You said you admit you are “ignorant, flawed, selfish, sinful, boastful.”  We all are.  Recognizing that is the first step to rectifying that.  I know that I can not lead my life in a way that will always be pleasing to God.  God can not ignore the sin in my life.  If He were to draw a line and say, “All sinners who have only sinned thus many times under thus many circumstances will be considered righteous, all others condemned,” where would he draw that line?  God’s salvation is not exclusive.  It is offered to everyone sinner, even the worst kind.  Paul was a murderer of Christians.  David murdered so He could have the wife of another man.  But God does not limit His forgiveness.  It is offered to anyone, even those who once denied Him.

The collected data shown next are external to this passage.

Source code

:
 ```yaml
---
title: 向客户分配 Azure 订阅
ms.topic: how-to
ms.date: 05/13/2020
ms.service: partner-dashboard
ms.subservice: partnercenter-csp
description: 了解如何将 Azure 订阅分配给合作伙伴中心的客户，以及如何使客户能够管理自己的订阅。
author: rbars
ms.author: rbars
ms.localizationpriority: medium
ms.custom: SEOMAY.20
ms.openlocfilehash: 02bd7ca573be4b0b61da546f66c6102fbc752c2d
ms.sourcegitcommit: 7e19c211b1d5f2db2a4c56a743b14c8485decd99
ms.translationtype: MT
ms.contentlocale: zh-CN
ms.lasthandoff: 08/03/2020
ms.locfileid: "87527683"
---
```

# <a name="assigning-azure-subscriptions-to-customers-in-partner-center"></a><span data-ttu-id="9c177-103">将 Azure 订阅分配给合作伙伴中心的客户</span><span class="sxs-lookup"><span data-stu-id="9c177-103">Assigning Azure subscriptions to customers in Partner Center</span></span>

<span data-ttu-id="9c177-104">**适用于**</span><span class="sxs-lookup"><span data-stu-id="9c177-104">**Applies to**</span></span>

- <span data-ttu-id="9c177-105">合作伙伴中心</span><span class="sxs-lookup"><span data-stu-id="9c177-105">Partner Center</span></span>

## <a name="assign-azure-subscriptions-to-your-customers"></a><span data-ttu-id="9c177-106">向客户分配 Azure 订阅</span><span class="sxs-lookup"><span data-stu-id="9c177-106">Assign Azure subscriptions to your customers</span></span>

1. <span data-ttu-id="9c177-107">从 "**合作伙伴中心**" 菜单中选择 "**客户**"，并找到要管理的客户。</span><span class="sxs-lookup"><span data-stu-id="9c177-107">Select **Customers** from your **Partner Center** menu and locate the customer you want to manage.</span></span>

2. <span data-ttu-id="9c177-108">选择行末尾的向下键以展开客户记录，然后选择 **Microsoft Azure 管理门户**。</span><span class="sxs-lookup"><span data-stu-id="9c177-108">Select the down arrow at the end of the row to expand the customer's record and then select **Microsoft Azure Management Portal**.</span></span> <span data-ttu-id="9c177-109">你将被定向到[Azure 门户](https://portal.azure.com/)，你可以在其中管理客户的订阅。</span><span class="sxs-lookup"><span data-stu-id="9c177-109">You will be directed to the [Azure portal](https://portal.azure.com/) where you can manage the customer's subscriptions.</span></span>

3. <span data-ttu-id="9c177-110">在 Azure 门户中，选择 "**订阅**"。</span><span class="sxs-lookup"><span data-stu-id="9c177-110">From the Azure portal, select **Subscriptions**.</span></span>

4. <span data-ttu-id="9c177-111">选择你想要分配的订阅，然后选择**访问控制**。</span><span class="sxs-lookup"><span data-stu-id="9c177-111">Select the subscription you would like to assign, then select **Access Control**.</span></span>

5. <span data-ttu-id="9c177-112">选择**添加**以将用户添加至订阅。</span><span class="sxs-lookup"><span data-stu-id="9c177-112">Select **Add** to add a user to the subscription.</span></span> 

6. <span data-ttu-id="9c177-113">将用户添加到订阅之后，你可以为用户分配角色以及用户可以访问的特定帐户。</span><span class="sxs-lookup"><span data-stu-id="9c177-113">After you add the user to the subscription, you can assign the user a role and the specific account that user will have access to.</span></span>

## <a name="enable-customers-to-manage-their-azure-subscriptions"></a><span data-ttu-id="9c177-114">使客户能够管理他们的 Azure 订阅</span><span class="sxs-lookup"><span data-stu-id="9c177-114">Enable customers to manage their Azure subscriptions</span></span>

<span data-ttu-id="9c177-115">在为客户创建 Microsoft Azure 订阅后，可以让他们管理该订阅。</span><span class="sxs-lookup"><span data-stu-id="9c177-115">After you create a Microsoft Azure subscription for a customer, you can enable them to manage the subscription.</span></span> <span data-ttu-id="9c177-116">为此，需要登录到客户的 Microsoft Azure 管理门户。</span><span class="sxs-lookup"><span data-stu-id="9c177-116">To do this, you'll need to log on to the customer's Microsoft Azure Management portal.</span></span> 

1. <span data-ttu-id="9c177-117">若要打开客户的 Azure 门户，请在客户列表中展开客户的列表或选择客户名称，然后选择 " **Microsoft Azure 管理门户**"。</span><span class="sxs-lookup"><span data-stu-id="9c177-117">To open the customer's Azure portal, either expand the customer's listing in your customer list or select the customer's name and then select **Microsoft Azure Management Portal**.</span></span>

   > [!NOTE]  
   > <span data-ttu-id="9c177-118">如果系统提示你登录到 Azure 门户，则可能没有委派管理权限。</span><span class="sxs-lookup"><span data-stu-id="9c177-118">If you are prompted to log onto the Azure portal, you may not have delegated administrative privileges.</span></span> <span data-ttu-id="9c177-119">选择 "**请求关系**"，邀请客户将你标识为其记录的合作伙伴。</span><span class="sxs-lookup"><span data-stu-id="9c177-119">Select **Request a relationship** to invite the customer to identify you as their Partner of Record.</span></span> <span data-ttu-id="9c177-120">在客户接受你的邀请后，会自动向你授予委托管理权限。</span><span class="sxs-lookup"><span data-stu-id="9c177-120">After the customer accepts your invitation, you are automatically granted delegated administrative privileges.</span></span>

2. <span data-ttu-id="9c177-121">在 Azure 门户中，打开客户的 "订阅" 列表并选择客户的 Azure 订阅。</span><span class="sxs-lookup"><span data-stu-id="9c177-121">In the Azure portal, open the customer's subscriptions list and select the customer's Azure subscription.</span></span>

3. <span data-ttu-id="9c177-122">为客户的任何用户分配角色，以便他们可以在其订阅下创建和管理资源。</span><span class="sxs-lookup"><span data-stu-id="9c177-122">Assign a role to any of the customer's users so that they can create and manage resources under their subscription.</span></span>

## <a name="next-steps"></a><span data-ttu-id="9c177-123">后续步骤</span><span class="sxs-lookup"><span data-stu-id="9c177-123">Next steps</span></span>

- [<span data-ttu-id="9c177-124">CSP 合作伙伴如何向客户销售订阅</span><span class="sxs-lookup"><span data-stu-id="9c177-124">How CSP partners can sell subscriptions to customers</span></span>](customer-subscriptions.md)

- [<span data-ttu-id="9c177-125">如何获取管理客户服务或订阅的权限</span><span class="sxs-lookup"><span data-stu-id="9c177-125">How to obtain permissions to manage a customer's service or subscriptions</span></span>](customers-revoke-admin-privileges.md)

Colette is up so I have time to address one more question and the others I will get to shortly.  You asked, “If I agree that a rich man getting into Heaven is easier than a camel passing through the eye of a needle, what should I do about any pursuits of wealth?”  God does not look down upon the wealthy, in fact, He often blessed the faithful with riches.  The intent of these riches are to bless others.  My husband and I tithe (as well as support other charitable organizations) not because we believe it will earn us anything, but because we believe we have been blessed so that we can bless.  I know that God continues to bless us because we continue to be faithful in blessing others.  There was a period of time when I was out of work and my husband was only working one day a week.  We had to decide if we would continue to tithe during that time.  We decided that our faith had taught us that God would provide for us and we continued to tithe.  Faith is about exercising!  It’s not just about what I believe, but how that belief leads me to action.  If I say I have faith and have no works, my faith is useless.  I have found that every time I put my faith into action, God proves Himself to me.  When we decided to tithe, we were scared about our decision, but we went to God with that fear and told Him that we were trusting in Him.  This is what He wants from you.  He wants you to come to Him with your doubts and with your sin and step out in faith.

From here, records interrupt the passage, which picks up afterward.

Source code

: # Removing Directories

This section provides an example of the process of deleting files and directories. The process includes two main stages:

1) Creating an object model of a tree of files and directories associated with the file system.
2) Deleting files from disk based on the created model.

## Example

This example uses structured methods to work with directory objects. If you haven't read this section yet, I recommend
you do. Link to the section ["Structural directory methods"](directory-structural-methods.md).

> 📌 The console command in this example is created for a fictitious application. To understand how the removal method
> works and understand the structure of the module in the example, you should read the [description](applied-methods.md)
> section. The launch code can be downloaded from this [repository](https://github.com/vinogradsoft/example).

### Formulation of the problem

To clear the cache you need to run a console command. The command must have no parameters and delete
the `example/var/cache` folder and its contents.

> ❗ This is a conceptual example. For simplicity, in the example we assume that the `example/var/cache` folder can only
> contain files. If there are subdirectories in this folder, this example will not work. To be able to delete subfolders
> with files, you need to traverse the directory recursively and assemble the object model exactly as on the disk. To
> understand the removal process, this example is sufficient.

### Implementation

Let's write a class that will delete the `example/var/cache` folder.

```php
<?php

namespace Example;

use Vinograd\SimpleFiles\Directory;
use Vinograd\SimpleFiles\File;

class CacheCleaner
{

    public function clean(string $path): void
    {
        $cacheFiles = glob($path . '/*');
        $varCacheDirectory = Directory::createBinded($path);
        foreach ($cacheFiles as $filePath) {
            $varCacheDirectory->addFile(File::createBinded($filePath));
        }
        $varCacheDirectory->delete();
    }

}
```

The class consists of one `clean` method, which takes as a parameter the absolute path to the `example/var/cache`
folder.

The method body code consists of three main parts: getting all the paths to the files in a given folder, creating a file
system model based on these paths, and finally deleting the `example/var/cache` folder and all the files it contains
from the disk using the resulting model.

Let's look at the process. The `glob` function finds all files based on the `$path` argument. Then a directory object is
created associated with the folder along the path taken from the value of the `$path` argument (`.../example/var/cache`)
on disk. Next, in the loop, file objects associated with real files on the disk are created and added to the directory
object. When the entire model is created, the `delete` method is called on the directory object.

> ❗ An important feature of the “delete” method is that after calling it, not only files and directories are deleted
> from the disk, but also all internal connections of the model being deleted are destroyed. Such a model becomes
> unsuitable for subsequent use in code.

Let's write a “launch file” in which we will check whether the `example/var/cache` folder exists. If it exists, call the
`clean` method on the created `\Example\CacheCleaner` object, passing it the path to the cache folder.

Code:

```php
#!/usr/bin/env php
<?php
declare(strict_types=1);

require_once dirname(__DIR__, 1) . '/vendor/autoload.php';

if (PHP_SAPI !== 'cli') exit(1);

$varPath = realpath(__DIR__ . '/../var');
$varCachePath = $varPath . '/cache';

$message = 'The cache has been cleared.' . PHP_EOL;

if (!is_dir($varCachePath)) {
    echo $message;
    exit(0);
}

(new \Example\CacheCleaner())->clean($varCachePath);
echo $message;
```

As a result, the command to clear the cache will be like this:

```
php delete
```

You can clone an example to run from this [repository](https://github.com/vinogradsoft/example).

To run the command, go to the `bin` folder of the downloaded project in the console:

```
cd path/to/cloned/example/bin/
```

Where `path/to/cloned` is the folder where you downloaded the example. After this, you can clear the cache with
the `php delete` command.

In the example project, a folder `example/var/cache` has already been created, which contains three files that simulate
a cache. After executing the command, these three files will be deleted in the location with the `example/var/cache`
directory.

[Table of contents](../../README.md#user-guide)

My friend, you are in my prayers.  I know what a powerful thing that is.

Response to Comment

This post is in response to yesterday’s comment on the blog post “He Didn’t Do It For Nothing.”

When I left high school and went off to college I had not been attending church for awhile.  I still claimed the Christian faith and did not see church as a bad thing, but whether confessed or not, I saw it as an unnecessary thing.  I was not reading the Bible either.  I was doing exactly what most of my peers were doing.  I was trying to find success, trying to find happiness, and trying to do good for myself.

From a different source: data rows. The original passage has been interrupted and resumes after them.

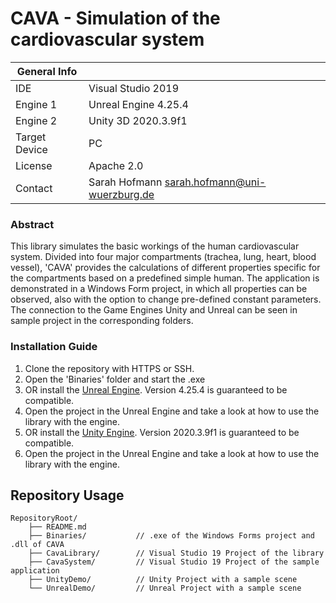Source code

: # CAVA - Simulation of the cardiovascular system

|  General Info  | |
| ---|---|
| IDE | Visual Studio 2019 |
| Engine 1 | Unreal Engine 4.25.4 |
| Engine 2 | Unity 3D 2020.3.9f1 |
| Target Device | PC |
| License | Apache 2.0|
| Contact | Sarah Hofmann sarah.hofmann@uni-wuerzburg.de|

### Abstract

This library simulates the basic workings of the human cardiovascular system. Divided into four major compartments (trachea, lung, heart, blood vessel), 'CAVA' provides the calculations of different properties specific for the compartments based on a predefined simple human.
The application is demonstrated in a Windows Form project, in which all properties can be observed, also with the option to change pre-defined constant parameters.
The connection to the Game Engines Unity and Unreal can be seen in sample project in the corresponding folders.

### Installation Guide

1. Clone the repository with HTTPS or SSH.
2. Open the 'Binaries' folder and start the .exe
3. OR install the [Unreal Engine](https://www.unrealengine.com/en-US/download).
      Version 4.25.4 is guaranteed to be compatible.
4. Open the project in the Unreal Engine and take a look at how to use the library with the engine.
5. OR install the [Unity Engine](https://unity3d.com/de/get-unity/download).
      Version 2020.3.9f1 is guaranteed to be compatible.
6. Open the project in the Unreal Engine and take a look at how to use the library with the engine.

## Repository Usage 

```
RepositoryRoot/
    ├── README.md           
    ├── Binaries/           // .exe of the Windows Forms project and .dll of CAVA
    ├── CavaLibrary/        // Visual Studio 19 Project of the library
    ├── CavaSystem/         // Visual Studio 19 Project of the sample application
    ├── UnityDemo/          // Unity Project with a sample scene
    └── UnrealDemo/         // Unreal Project with a sample scene 
```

During this time, I started struggling with my faith, without even realizing it was a struggle.  I thought I understood my God.  He was loving.  I was always able to accept that.  So then I started reasoning- If God is a loving God, how could He condemn anyone to Hell?  Well, certainly He must not was my resolution.  And if there was no Hell, no need for a Devil then either.  I was on a slippery slope to determining that there must not be a problem of sin, but never seemed to go there.  Maybe it’s because that always seemed to be prevalent and obvious in my own life- my selfish greeds and lusts and laziness.  Yet, I hung on to the belief in the saving grace of Jesus Christ.  I don’t know what I thought He was saving me from at that point because there was no Hell in my mind.  I suppose I thought He was saving me from myself, showing me a better way to live life by serving others.  But I wasn’t even doing that.  I was just looking to serve myself- be comfortable with myself, my beliefs, my happiness.

Slowly, my reason became my God.  Whatever I could not reason with my finite mind, was tossed out as irrelevant or unnecessary to be understood.  No Hell, no devil, no false gods, no wrong beliefs.  I started developing a theology based solely on my reason.  When I did read the Bible on rare occasions, I came across other “issues” that didn’t meld well with my reason.  Noah’s Ark seemed laughable to me.  All of those animals were not fitting on one boat.  Clearly this did not happen.  And then there was the problem of the story of Creation versus Evolution.  Creation could not have taken place in 6 days when science tells us it was millions of years of evolution.  And so the Bible became this odd source of wisdom for me where I would pick and choose what made sense and what didn’t.  If something made sense, I accepted it as truth.  If it didn’t make sense, then clearly it was untrue.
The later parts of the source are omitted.